Bug: Update dropped strains file to list accession instead of strain #24

Closed j23414 closed 6 months ago

j23414 commented 7 months ago

Current Behavior

Currently, strains listed in phylogenetic/config/dropped_strains.txt are not being dropped since https://github.com/nextstrain/dengue/commit/8ab810f10cc64e45a9c2baf1bf6df9d6561578bc

Expected behavior

Strains listed in dropped_strains.txt are not in the final phylogenetic tree.

How to reproduce

Possible solution

Perhaps cherry pick a commit like:

Your environment: if browsing Nextstrain online

Your environment: if running Nextstrain locally

Additional context

Add any other context about the problem here.

victorlin commented 7 months ago

Good catch! If I understand correctly, phylogenetic/config/dropped_strains.txt is used for augur filter --exclude so it should be updated alongside 8ab810f10cc64e45a9c2baf1bf6df9d6561578bc. Looking more carefully at #12, the --sequences input should also be updated to match the new ID values but I don't see that it was changed. Does it still work?

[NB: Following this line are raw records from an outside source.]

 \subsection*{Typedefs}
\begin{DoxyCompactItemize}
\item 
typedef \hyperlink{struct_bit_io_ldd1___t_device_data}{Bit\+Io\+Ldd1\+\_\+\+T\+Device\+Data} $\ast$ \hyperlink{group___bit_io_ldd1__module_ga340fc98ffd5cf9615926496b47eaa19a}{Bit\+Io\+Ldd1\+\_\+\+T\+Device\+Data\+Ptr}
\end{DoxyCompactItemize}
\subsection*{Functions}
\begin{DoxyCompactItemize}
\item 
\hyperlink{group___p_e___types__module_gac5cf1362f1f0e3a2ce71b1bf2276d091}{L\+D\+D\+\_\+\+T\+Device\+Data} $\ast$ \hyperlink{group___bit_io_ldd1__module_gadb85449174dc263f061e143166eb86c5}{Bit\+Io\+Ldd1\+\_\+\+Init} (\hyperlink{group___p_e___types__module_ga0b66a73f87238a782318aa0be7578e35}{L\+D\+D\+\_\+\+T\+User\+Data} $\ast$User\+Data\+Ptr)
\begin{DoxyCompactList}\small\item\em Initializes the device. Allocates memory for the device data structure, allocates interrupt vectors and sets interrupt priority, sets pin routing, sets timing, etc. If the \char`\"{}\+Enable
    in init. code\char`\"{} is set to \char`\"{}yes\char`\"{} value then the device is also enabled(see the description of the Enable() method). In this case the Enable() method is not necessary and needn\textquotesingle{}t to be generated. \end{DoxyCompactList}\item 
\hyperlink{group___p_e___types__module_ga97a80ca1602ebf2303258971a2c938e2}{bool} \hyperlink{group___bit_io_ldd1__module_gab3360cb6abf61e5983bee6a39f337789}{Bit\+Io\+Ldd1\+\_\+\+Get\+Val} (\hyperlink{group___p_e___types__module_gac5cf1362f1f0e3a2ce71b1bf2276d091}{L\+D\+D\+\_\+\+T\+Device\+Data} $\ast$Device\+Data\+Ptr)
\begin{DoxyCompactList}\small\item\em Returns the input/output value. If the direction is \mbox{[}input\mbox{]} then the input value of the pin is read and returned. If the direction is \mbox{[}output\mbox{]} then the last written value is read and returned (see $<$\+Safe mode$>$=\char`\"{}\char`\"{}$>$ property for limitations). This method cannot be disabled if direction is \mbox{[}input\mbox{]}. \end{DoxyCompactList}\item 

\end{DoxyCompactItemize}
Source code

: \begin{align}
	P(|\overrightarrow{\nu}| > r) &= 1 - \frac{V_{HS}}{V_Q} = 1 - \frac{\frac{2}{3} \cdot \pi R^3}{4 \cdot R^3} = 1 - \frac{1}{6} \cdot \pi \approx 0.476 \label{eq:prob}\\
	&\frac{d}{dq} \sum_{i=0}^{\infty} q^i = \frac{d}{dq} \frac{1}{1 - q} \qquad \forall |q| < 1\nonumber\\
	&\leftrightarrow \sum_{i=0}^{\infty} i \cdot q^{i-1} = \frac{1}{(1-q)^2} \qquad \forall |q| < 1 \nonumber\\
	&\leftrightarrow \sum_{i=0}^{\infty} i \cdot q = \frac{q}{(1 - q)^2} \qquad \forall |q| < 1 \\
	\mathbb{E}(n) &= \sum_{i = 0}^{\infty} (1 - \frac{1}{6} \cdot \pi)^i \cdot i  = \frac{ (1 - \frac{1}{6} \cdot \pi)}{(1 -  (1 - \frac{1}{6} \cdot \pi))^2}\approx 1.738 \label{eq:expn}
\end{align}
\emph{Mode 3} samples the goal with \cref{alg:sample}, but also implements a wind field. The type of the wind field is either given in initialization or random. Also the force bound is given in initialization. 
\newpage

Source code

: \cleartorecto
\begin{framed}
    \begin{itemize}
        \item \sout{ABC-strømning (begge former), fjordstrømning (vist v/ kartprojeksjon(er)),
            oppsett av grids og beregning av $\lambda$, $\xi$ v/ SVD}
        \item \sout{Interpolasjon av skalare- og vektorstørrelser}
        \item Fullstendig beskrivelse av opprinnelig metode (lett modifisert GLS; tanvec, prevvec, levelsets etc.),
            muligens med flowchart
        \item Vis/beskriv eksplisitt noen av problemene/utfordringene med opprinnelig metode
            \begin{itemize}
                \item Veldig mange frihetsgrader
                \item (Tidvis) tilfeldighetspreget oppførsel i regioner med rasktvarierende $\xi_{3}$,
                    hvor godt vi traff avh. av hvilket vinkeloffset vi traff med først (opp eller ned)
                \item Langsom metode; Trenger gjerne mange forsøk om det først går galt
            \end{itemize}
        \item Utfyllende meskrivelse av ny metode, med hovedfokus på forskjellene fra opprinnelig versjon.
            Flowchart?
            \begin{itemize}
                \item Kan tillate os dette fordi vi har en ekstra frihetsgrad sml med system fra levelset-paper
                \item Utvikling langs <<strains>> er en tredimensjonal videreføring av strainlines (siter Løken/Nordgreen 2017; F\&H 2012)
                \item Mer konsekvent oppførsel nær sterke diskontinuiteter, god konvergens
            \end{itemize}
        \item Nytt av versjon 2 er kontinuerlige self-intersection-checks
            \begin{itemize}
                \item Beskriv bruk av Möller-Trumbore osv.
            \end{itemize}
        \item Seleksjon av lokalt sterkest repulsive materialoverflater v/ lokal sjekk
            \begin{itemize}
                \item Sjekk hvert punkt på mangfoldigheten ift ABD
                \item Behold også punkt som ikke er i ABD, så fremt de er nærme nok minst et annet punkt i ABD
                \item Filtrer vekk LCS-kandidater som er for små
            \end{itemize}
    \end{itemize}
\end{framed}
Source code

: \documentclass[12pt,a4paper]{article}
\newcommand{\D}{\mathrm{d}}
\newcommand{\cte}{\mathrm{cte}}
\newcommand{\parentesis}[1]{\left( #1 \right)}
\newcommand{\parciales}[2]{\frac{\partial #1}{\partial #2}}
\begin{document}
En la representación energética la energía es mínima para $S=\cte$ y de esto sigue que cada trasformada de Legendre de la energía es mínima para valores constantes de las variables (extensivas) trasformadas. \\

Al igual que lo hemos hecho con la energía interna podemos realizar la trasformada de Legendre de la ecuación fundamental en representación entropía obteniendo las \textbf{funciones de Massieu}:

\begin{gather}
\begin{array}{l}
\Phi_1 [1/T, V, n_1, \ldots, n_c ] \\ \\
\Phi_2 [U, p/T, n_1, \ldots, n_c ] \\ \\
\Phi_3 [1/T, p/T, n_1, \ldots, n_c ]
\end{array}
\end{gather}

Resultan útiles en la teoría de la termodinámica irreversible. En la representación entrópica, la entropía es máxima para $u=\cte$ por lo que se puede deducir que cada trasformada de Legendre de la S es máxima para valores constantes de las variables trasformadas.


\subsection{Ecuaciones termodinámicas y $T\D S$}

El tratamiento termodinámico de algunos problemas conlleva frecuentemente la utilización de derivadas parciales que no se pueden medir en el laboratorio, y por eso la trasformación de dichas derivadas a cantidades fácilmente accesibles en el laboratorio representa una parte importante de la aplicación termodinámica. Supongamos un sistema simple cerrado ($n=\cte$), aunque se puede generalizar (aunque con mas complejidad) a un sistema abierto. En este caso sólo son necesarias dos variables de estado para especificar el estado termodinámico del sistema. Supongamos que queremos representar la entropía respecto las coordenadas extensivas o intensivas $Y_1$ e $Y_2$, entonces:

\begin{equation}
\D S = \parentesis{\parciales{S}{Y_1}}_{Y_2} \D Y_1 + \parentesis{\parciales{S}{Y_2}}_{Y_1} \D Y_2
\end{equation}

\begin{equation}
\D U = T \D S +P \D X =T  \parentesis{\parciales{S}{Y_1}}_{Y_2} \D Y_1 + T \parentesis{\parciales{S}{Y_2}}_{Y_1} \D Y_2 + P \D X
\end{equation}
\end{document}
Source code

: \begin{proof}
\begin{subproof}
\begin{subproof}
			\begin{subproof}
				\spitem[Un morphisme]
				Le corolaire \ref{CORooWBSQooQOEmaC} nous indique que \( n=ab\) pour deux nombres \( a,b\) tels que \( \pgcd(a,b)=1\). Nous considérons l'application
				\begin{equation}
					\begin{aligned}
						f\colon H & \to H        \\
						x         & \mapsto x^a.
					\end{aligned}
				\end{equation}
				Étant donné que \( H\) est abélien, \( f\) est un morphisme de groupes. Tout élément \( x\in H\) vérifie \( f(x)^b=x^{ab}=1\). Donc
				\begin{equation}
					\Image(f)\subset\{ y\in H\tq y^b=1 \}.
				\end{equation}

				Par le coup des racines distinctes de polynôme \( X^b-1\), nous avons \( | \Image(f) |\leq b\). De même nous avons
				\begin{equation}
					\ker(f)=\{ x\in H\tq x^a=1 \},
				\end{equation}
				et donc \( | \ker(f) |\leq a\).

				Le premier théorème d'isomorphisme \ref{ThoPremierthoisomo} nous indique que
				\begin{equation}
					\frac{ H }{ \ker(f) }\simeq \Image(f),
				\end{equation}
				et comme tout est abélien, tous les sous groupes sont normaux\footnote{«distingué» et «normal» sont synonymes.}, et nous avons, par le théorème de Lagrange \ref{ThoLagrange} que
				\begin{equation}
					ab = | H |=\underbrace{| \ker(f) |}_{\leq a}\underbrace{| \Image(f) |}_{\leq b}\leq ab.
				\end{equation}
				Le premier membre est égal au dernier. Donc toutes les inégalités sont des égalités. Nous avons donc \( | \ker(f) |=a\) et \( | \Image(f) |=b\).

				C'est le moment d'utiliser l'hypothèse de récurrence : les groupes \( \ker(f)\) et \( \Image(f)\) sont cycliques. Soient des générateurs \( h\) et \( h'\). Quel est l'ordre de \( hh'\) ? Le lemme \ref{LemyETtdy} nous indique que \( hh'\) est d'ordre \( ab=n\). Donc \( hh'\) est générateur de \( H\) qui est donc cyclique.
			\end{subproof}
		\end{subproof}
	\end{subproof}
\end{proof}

j23414 commented 7 months ago

Correct, and yes the --sequences input still works :D

git clone https://github.com/nextstrain/dengue.git
cd dengue/phylogenetic
nextstrain build . data/sequences_all.fasta
grep  ">" data/sequences_all.fasta | head -n5

Which shows the sequences are ID'd by accession, not strain name:

>NC_075403
>NC_075435
>OQ919688
>ON123563
>ON123564
victorlin commented 7 months ago

Good to know! But how did it work before #12 if the sequences were ID'd by accession and augur filter was using strain as the ID column?

j23414 commented 7 months ago

augur filter was using strain as the ID column?

This worked when we were still pulling strains from fauna (which also took advantage of the deduplication of strain names of fauna).

However, we shifted to using the ingest folder and pulling data using ncbi datasets. After ingest was merged, the data.nextstrain.org/files were updated so we could have a smooth transition.

victorlin commented 6 months ago

Closed by #26